#### [Task item]
Exact copies of the lines below are the goal; any images in them are dropped.

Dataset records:

[Start of section]

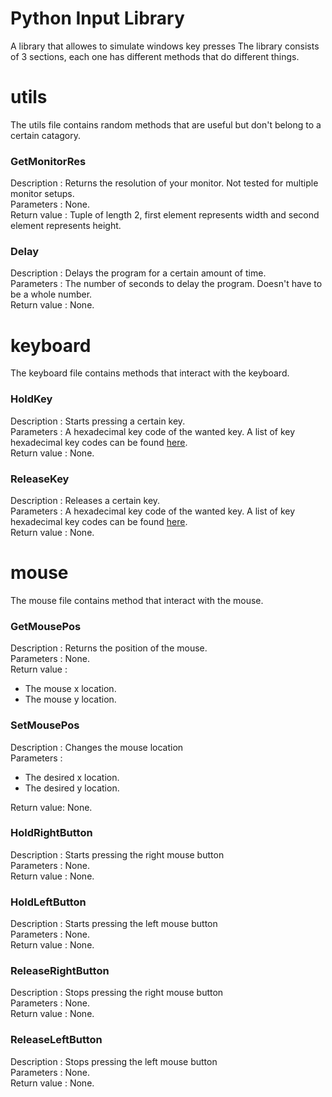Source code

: # Python Input Library
A library that allowes to simulate windows key presses
The library consists of 3 sections, each one has different methods that do different things.

# utils
The utils file contains random methods that are useful but don't belong to a certain catagory.

### GetMonitorRes
Description : Returns the resolution of your monitor. Not tested for multiple monitor setups.  
Parameters : None.  
Return value : Tuple of length 2, first element represents width and second element represents height.  

### Delay
Description : Delays the program for a certain amount of time.  
Parameters : The number of seconds to delay the program. Doesn't have to be a whole number.  
Return value : None.  


# keyboard
The keyboard file contains methods that interact with the keyboard.

### HoldKey
Description : Starts pressing a certain key.  
Parameters : A hexadecimal key code of the wanted key. A list of key hexadecimal key codes can be found [here](https://msdn.microsoft.com/en-us/library/windows/desktop/dd375731%28v=vs.85%29.aspx?f=255).  
Return value : None.  

### ReleaseKey
Description : Releases a certain key.  
Parameters : A hexadecimal key code of the wanted key. A list of key hexadecimal key codes can be found [here](https://msdn.microsoft.com/en-us/library/windows/desktop/dd375731%28v=vs.85%29.aspx?f=255).  
Return value : None.  


# mouse
The mouse file contains method that interact with the mouse.

### GetMousePos
Description : Returns the position of the mouse.  
Parameters : None.  
Return value :
* The mouse x location.
* The mouse y location.

### SetMousePos
Description : Changes the mouse location  
Parameters : 
* The desired x location.  
* The desired y location.  

Return value: None.  

### HoldRightButton
Description : Starts pressing the right mouse button  
Parameters : None.  
Return value : None.  

### HoldLeftButton
Description : Starts pressing the left mouse button  
Parameters : None.  
Return value : None. 
 
### ReleaseRightButton
Description : Stops pressing the right mouse button  
Parameters : None.  
Return value : None.  

### ReleaseLeftButton
Description : Stops pressing the left mouse button  
Parameters : None.  
Return value : None.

[End of section]

#### [Your response]
Source code

: # Python Input Library
A library that allowes to simulate windows key presses
The library consists of 3 sections, each one has different methods that do different things.

# utils
The utils file contains random methods that are useful but don't belong to a certain catagory.

### GetMonitorRes
Description : Returns the resolution of your monitor. Not tested for multiple monitor setups.  
Parameters : None.  
Return value : Tuple of length 2, first element represents width and second element represents height.  

### Delay
Description : Delays the program for a certain amount of time.  
Parameters : The number of seconds to delay the program. Doesn't have to be a whole number.  
Return value : None.  


# keyboard
The keyboard file contains methods that interact with the keyboard.

### HoldKey
Description : Starts pressing a certain key.  
Parameters : A hexadecimal key code of the wanted key. A list of key hexadecimal key codes can be found [here](https://msdn.microsoft.com/en-us/library/windows/desktop/dd375731%28v=vs.85%29.aspx?f=255).  
Return value : None.  

### ReleaseKey
Description : Releases a certain key.  
Parameters : A hexadecimal key code of the wanted key. A list of key hexadecimal key codes can be found [here](https://msdn.microsoft.com/en-us/library/windows/desktop/dd375731%28v=vs.85%29.aspx?f=255).  
Return value : None.  


# mouse
The mouse file contains method that interact with the mouse.

### GetMousePos
Description : Returns the position of the mouse.  
Parameters : None.  
Return value :
* The mouse x location.
* The mouse y location.

### SetMousePos
Description : Changes the mouse location  
Parameters : 
* The desired x location.  
* The desired y location.  

Return value: None.  

### HoldRightButton
Description : Starts pressing the right mouse button  
Parameters : None.  
Return value : None.  

### HoldLeftButton
Description : Starts pressing the left mouse button  
Parameters : None.  
Return value : None. 
 
### ReleaseRightButton
Description : Stops pressing the right mouse button  
Parameters : None.  
Return value : None.  

### ReleaseLeftButton
Description : Stops pressing the left mouse button  
Parameters : None.  
Return value : None.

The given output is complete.